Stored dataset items
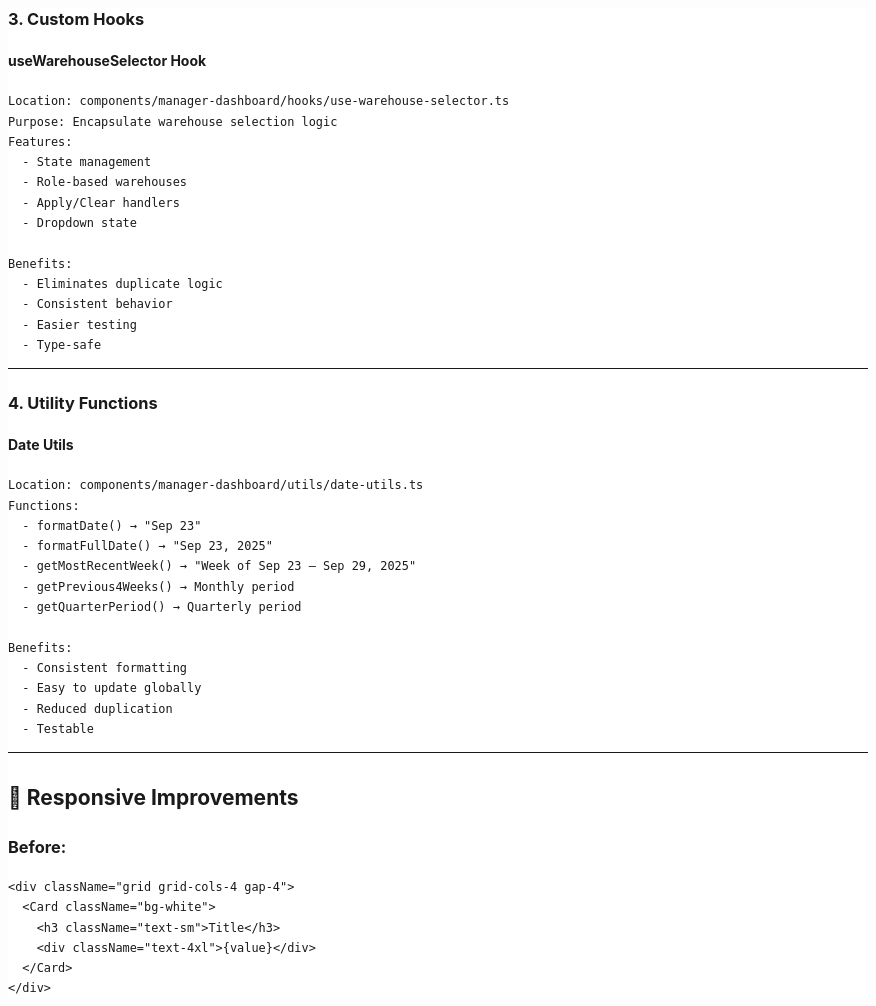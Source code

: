 ### 3. **Custom Hooks**

#### useWarehouseSelector Hook

```
Location: components/manager-dashboard/hooks/use-warehouse-selector.ts
Purpose: Encapsulate warehouse selection logic
Features:
  - State management
  - Role-based warehouses
  - Apply/Clear handlers
  - Dropdown state

Benefits:
  - Eliminates duplicate logic
  - Consistent behavior
  - Easier testing
  - Type-safe
```

---

### 4. **Utility Functions**

#### Date Utils

```
Location: components/manager-dashboard/utils/date-utils.ts
Functions:
  - formatDate() → "Sep 23"
  - formatFullDate() → "Sep 23, 2025"
  - getMostRecentWeek() → "Week of Sep 23 – Sep 29, 2025"
  - getPrevious4Weeks() → Monthly period
  - getQuarterPeriod() → Quarterly period

Benefits:
  - Consistent formatting
  - Easy to update globally
  - Reduced duplication
  - Testable
```

---

## 📱 Responsive Improvements

### Before:

```tsx
<div className="grid grid-cols-4 gap-4">
  <Card className="bg-white">
    <h3 className="text-sm">Title</h3>
    <div className="text-4xl">{value}</div>
  </Card>
</div>
```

◆ **WHAT IS BEING ASKED**
The lines above that hold "manager" are the result; show every one of them.

◆ **REPLY**
Location: components/manager-dashboard/hooks/use-warehouse-selector.ts
Location: components/manager-dashboard/utils/date-utils.ts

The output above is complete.